Osborn has been the acting bank commissioner since July 1, the date when Robery Y. Empie, former commissioner, agreed to step down from that post.

In a controversial move last March, Bellmon accused Empie of using insider information to sell his stock in United Oklahoma Bank in Oklahoma City and removed him from office. However, the attorney general's office could find no evidence of wrongdoing by Empie and the Bellmon order was removed. Empie then announced he would resign from the department.

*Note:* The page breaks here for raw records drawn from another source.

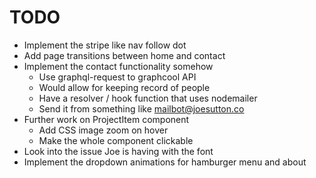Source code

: # TODO

* Implement the stripe like nav follow dot
* Add page transitions between home and contact
* Implement the contact functionality somehow
  * Use graphql-request to graphcool API
  * Would allow for keeping record of people
  * Have a resolver / hook function that uses nodemailer
  * Send it from something like mailbot@joesutton.co
* Further work on ProjectItem component
  * Add CSS image zoom on hover
  * Make the whole component clickable
* Look into the issue Joe is having with the font
* Implement the dropdown animations for hamburger menu and about
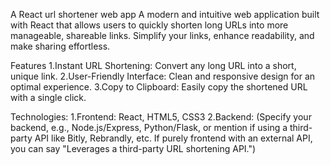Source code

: A React url shortener web app
A modern and intuitive web application built with React that allows users to quickly shorten long URLs into more manageable, shareable links. Simplify your links, enhance readability, and make sharing effortless.

Features 1.Instant URL Shortening: Convert any long URL into a short, unique link. 2.User-Friendly Interface: Clean and responsive design for an optimal experience. 3.Copy to Clipboard: Easily copy the shortened URL with a single click.

Technologies: 1.Frontend: React, HTML5, CSS3 2.Backend: (Specify your backend, e.g., Node.js/Express, Python/Flask, or mention if using a third-party API like Bitly, Rebrandly, etc. If purely frontend with an external API, you can say "Leverages a third-party URL shortening API.")
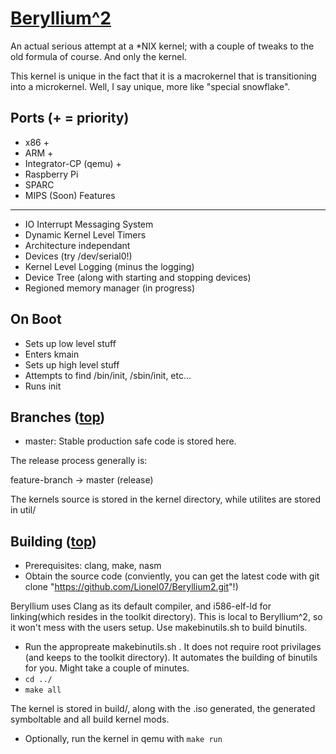 [Beryllium^2](id:btop)
=========

An actual serious attempt at a *NIX kernel; with a couple of tweaks to the old formula of course. And only the kernel.

This kernel is unique in the fact that it is a macrokernel that is transitioning into a microkernel. Well, I say unique, more like "special snowflake".

Ports (+ = priority)
---------
* x86 +
* ARM +
* Integrator-CP (qemu) +
* Raspberry Pi
* SPARC
* MIPS (Soon)
Features
---------
* IO Interrupt Messaging System
* Dynamic Kernel Level Timers
* Architecture independant
* Devices (try /dev/serial0!)
* Kernel Level Logging (minus the logging)
* Device Tree (along with starting and stopping devices)
* Regioned memory manager (in progress)

On Boot
---------
* Sets up low level stuff
* Enters kmain
* Sets up high level stuff
* Attempts to find /bin/init, /sbin/init, etc...
* Runs init

Branches ([top](#btop))
---------
+ master: Stable production safe code is stored here.

The release process generally is:

feature-branch -> master (release)

The kernels source is stored in the kernel directory, while utilites are stored in util/

Building ([top](#btop))
---------
* Prerequisites: clang, make, nasm
* Obtain the source code (conviently, you can get the latest code with git clone "https://github.com/Lionel07/Beryllium2.git"!)

Beryllium uses Clang as its default compiler, and i586-elf-ld for linking(which resides in the toolkit directory).
This is local to Beryllium^2, so it won't mess with the users setup. Use makebinutils.sh to build binutils.

* Run the appropreate makebinutils.sh . It does not require root privilages (and keeps to the toolkit directory). It automates the building of binutils for you. Might take a couple of minutes.
* `cd ../`
* `make all`

The kernel is stored in build/, along with the .iso generated, the generated symboltable and all build kernel mods.

* Optionally, run the kernel in qemu with `make run`
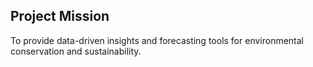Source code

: ## Project Mission
To provide data-driven insights and forecasting tools for environmental conservation and sustainability.
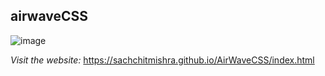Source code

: ## airwaveCSS

![image](https://github.com/SachchitMishra/AirWaveCSS/assets/146017986/260ae721-d564-45dc-b6f8-7a1b04835490)


*Visit the website:* https://sachchitmishra.github.io/AirWaveCSS/index.html
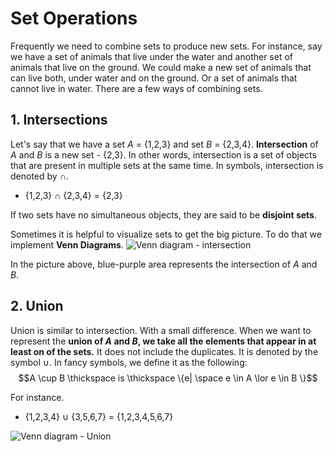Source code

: # Set Operations
Frequently we need to combine sets to produce new sets. For instance, say we have a set of animals that live under the water and another set of animals that live on the ground. We could make a new set of animals that can live both, under water and on the ground. Or a set of animals that cannot live in water. 
There are a few ways of combining sets.

## 1. Intersections
Let's say that we have a set *A* = {1,2,3} and set *B* = {2,3,4}. **Intersection** of *A* and *B* is a new set - {2,3}. In other words, intersection is a set of objects that are present in multiple sets at the same time. In symbols, intersection is denoted by $\cap$.  
* {1,2,3} $\cap$ {2,3,4} = {2,3}

If two sets have no simultaneous objects, they are said to be **disjoint sets**.

Sometimes it is helpful to visualize sets to get the big picture. To do that we implement **Venn Diagrams**.
![Venn diagram - intersection](https://upload.wikimedia.org/wikipedia/commons/6/6d/Venn_A_intersect_B.svg)

In the picture above, blue-purple area represents the intersection of *A* and *B*.

## 2. Union

Union is similar to intersection. With a small difference. When we want to represent the **union of *A* and *B*, we take all the elements that appear in at least on of the sets.** It does not include the duplicates. It is denoted by the symbol $\cup$. 
 In fancy symbols, we define it as the following:
$$A \cup B \thickspace is \thickspace \{e| \space e \in A \lor e \in B \}$$

For instance.
* {1,2,3,4} $\cup$ {3,5,6,7} = {1,2,3,4,5,6,7}


![Venn diagram - Union](https://upload.wikimedia.org/wikipedia/commons/2/2f/Venn_A_union_B.png)


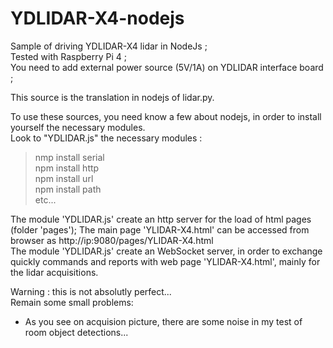 # YDLIDAR-X4-nodejs
Sample of driving YDLIDAR-X4 lidar in NodeJs ;<br/>
Tested with Raspberry Pi 4 ;<br/>
You need to add external power source (5V/1A) on YDLIDAR interface board ;<br/>

This source is the translation in nodejs of lidar.py.

To use these sources, you need know a few about nodejs, in order to install yourself the necessary modules.<br/>
Look to "YDLIDAR.js" the necessary modules :<br/>
> nmp install serial<br/>
> npm install http<br/>
> npm install url<br/>
> npm install path<br/>
etc...

The module 'YDLIDAR.js' create an http server for the load of html pages (folder 'pages'); The main page 'YLIDAR-X4.html' can be accessed from browser as http://ip:9080/pages/YLIDAR-X4.html<br/>
The module 'YDLIDAR.js' create an WebSocket server, in order to exchange quickly commands and reports with web page 'YLIDAR-X4.html', mainly for the lidar acquisitions.<br/>

Warning : this is not absolutly perfect...<br/>
Remain some small problems: <br/>
- As you see on acquision picture, there are some noise in my test of room object detections...<br/>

Osborn discussed the banking commission, Empie's work as bank commissioner and the causes for Oklahoma's 64 bank failures beginning with Penn Square Bank on July 2, 1982, at a press conference Tuesday when Bellmon made the announcement of the appointment.

The state's economic slump over the past few years has been the primary reason for the number of bank failures, Osborn said. Though poor management practices has played a part in some failures, Osborn said that wasn't always the case because oftentimes a bank which had been declared insolvent had the same management for over 20 years.

Asked if there would have been fewer bank failures in recent years if Oklahoma had established laws allowing branch banking sooner, Osborn said:

"Yes, I think branch banking would have made a significant difference. …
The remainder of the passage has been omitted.